東日本大震災により、建物の耐震性や地盤への不安が持ち上がり、住み替えを検討している人もいるようだ。現在の住居が賃貸なら、別の賃貸に引っ越せばいいだけだが、家を購入してローンを抱えている場合、そう簡単にはいかない。

持ち家の場合、まず、今の住まいをどうするかが課題になる。もし、売却するのであれば、当然のことながら、買い手がつかなければ話にならない。しかし、超高層や湾岸エリアのマンション販売が急減しているという報道もあり、何らかのリスクを抱える物件は売りにくい状況にある。購入者が現れたとしても、買い叩かれてしまいかねない。ローンの残債より売却価格が安ければ、当然、その差額は自己負担。ローン残債が少ないことと、貯蓄に余裕があることが売却の必須条件となる。

貸すという選択もあるが、これも簡単ではない。特に注意したいのは、賃貸に出すとローンの返済額が上がる可能性がある点だ。住宅融資は本人の居住が前提であり、他人に貸すときには原則としてアパートローン等への切り替えが必要になる。すると従前の金利優遇が受けられず、返済もアップする。一例を挙げると、1.9%優遇の10年固定なら、優遇がなくなると2%から4%近くまで跳ね上がる。
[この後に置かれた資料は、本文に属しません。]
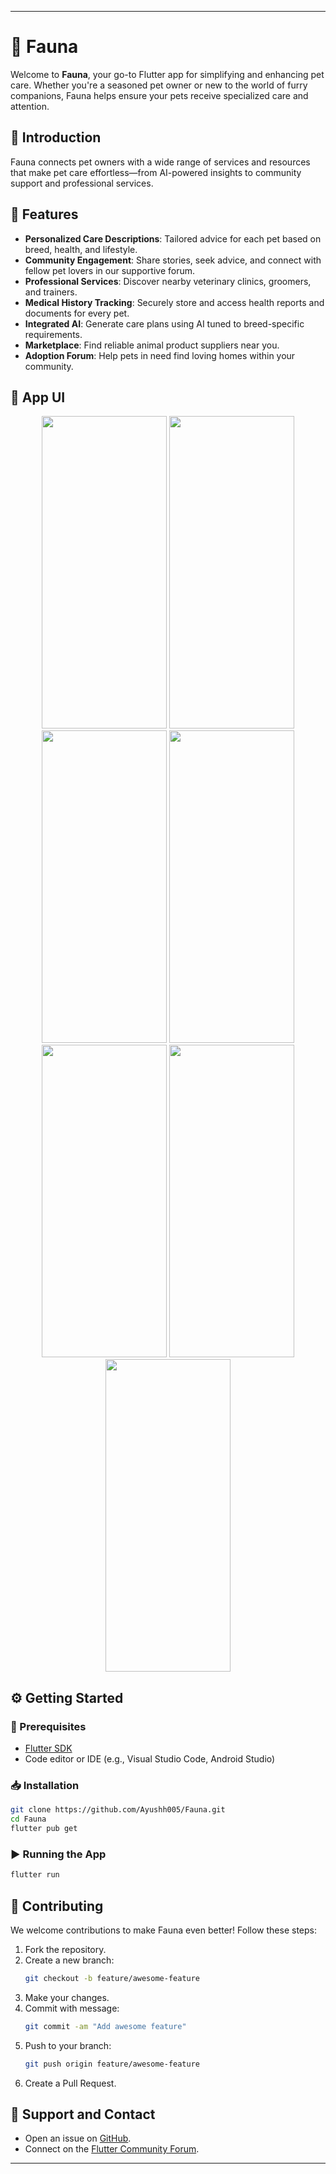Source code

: 
---

# 🐾 Fauna

Welcome to **Fauna**, your go-to Flutter app for simplifying and enhancing pet care. Whether you're a seasoned pet owner or new to the world of furry companions, Fauna helps ensure your pets receive specialized care and attention.

## 🌟 Introduction

Fauna connects pet owners with a wide range of services and resources that make pet care effortless—from AI-powered insights to community support and professional services.

## 🚀 Features

- **Personalized Care Descriptions**: Tailored advice for each pet based on breed, health, and lifestyle.
- **Community Engagement**: Share stories, seek advice, and connect with fellow pet lovers in our supportive forum.
- **Professional Services**: Discover nearby veterinary clinics, groomers, and trainers.
- **Medical History Tracking**: Securely store and access health reports and documents for every pet.
- **Integrated AI**: Generate care plans using AI tuned to breed-specific requirements.
- **Marketplace**: Find reliable animal product suppliers near you.
- **Adoption Forum**: Help pets in need find loving homes within your community.

## 📱 App UI

<div align="center">

<img src="https://github.com/Aj3322/Fauna/assets/114848454/caabe26a-2269-4312-b2a0-91bc9c9b830e" height="500" width="200">  
<img src="https://github.com/Aj3322/Fauna/assets/114848454/2898263f-81ca-479a-902a-e0d59992ccb2" height="500" width="200">  
<img src="https://github.com/Aj3322/Fauna/assets/114848454/a78ac0c0-c64f-4e8a-8573-34a1e22347ab" height="500" width="200">  
<img src="https://github.com/Aj3322/Fauna/assets/114848454/67911f39-bfb5-4cad-8863-ce5827bf49eb" height="500" width="200">  
<img src="https://github.com/Aj3322/Fauna/assets/114848454/4952fb74-254a-4d3b-a982-afbdbc25a320" height="500" width="200">  
<img src="https://github.com/Aj3322/Fauna/assets/114848454/ed5e4576-cf37-482f-94c0-b6f0bfc1cbc5" height="500" width="200">  
<img src="https://github.com/Aj3322/Fauna/assets/114848454/51d11094-28bc-490a-8ac7-299a99e2fc23" height="500" width="200">  

</div>

## ⚙️ Getting Started

### 🔧 Prerequisites

- [Flutter SDK](https://flutter.dev/docs/get-started/install)
- Code editor or IDE (e.g., Visual Studio Code, Android Studio)

### 📥 Installation

```bash
git clone https://github.com/Ayushh005/Fauna.git
cd Fauna
flutter pub get
```

### ▶️ Running the App

```bash
flutter run
```

## 🤝 Contributing

We welcome contributions to make Fauna even better! Follow these steps:

1. Fork the repository.
2. Create a new branch:  
   ```bash
   git checkout -b feature/awesome-feature
   ```
3. Make your changes.
4. Commit with message:  
   ```bash
   git commit -am "Add awesome feature"
   ```
5. Push to your branch:  
   ```bash
   git push origin feature/awesome-feature
   ```
6. Create a Pull Request.

## 💬 Support and Contact

- Open an issue on [GitHub](https://github.com/Ayushh005/Fauna/issues).
- Connect on the [Flutter Community Forum](https://flutter.dev/community/).

---

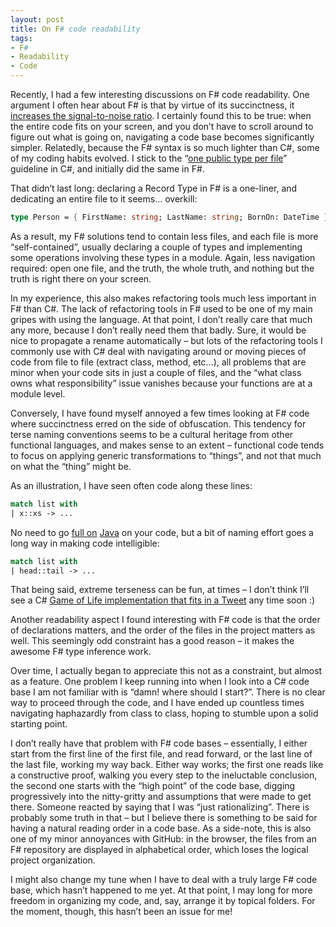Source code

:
 ```yaml
---
layout: post
title: On F# code readability
tags:
- F#
- Readability
- Code
---
```


Recently, I had a few interesting discussions on F# code readability. One argument I often hear about F# is that by virtue of its succinctness, it [increases the signal-to-noise ratio](http://www.servicestack.net/mythz_blog/?p=765). I certainly found this to be true: when the entire code fits on your screen, and you don’t have to scroll around to figure out what is going on, navigating a code base becomes significantly simpler. Relatedly, because the F# syntax is so much lighter than C#, some of my coding habits evolved. I stick to the “[one public type per file](http://blogs.msdn.com/b/brada/archive/2005/01/26/361363.aspx)” guideline in C#, and initially did the same in F#. 

That didn’t last long: declaring a Record Type in F# is a one-liner, and dedicating an entire file to it seems… overkill:

``` fsharp
type Person = { FirstName: string; LastName: string; BornOn: DateTime }
``` 

As a result, my F# solutions tend to contain less files, and each file is more “self-contained”, usually declaring a couple of types and implementing some operations involving these types in a module. Again, less navigation required: open one file, and the truth, the whole truth, and nothing but the truth is right there on your screen.

In my experience, this also makes refactoring tools much less important in F# than C#. The lack of refactoring tools in F# used to be one of my main gripes with using the language. At that point, I don’t really care that much any more, because I don’t really need them that badly. Sure, it would be nice to propagate a rename automatically – but lots of the refactoring tools I commonly use with C# deal with navigating around or moving pieces of code from file to file (extract class, method, etc…), all problems that are minor when your code sits in just a couple of files, and the “what class owns what responsibility” issue vanishes because your functions are at a module level.

Conversely, I have found myself annoyed a few times looking at F# code where succinctness erred on the side of obfuscation. This tendency for terse naming conventions seems to be a cultural heritage from other functional languages, and makes sense to an extent – functional code tends to focus on applying generic transformations to “things”, and not that much on what the “thing” might be.

As an illustration, I have seen often code along these lines:

``` fsharp 
match list with
| x::xs -> ...
``` 

No need to go [full on](http://static.springsource.org/spring/docs/2.5.x/api/org/springframework/aop/framework/AbstractSingletonProxyFactoryBean.html) [Java](http://javadoc.bugaco.com/com/sun/java/swing/plaf/nimbus/InternalFrameInternalFrameTitlePaneInternalFrameTitlePaneMaximizeButtonPainter.html) on your code, but a bit of naming effort goes a long way in making code intelligible:  

``` fsharp
match list with
| head::tail -> ...
``` 

That being said, extreme terseness can be fun, at times – I don’t think I’ll see a C# [Game of Life implementation that fits in a Tweet](http://trelford.com/blog/post/140.aspx) any time soon :)

Another readability aspect I found interesting with F# code is that the order of declarations matters, and the order of the files in the project matters as well. This seemingly odd constraint has a good reason – it makes the awesome F# type inference work.

Over time, I actually began to appreciate this not as a constraint, but almost as a feature. One problem I keep running into when I look into a C# code base I am not familiar with is “damn! where should I start?”. There is no clear way to proceed through the code, and I have ended up countless times navigating haphazardly from class to class, hoping to stumble upon a solid starting point.

I don’t really have that problem with F# code bases – essentially, I either start from the first line of the first file, and read forward, or the last line of the last file, working my way back. Either way works; the first one reads like a constructive proof, walking you every step to the ineluctable conclusion, the second one starts with the “high point” of the code base, digging progressively into the nitty-gritty and assumptions that were made to get there.
Someone reacted by saying that I was “just rationalizing”. There is probably some truth in that – but I believe there is something to be said for having a natural reading order in a code base. As a side-note, this is also one of my minor annoyances with GitHub: in the browser, the files from an F# repository are displayed in alphabetical order, which loses the logical project organization.

I might also change my tune when I have to deal with a truly large F# code base, which hasn’t happened to me yet. At that point, I may long for more freedom in organizing my code, and, say, arrange it by topical folders. For the moment, though, this hasn’t been an issue for me!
さらに、固定資産税や団体信用生命保険は大家負担となり、マンションの場合は修繕積立金、管理費なども自分で払わなくてはいけない。これらを毎月のローン返済額に上乗せした金額以上で貸せない場合は赤字になり、差額を貯蓄から補填しなければならなくなる。住宅を購入するときも、「何かあれば貸せばいい」と安易に考えがちだが、そう簡単な話ではないことを肝に銘じておくべきだ。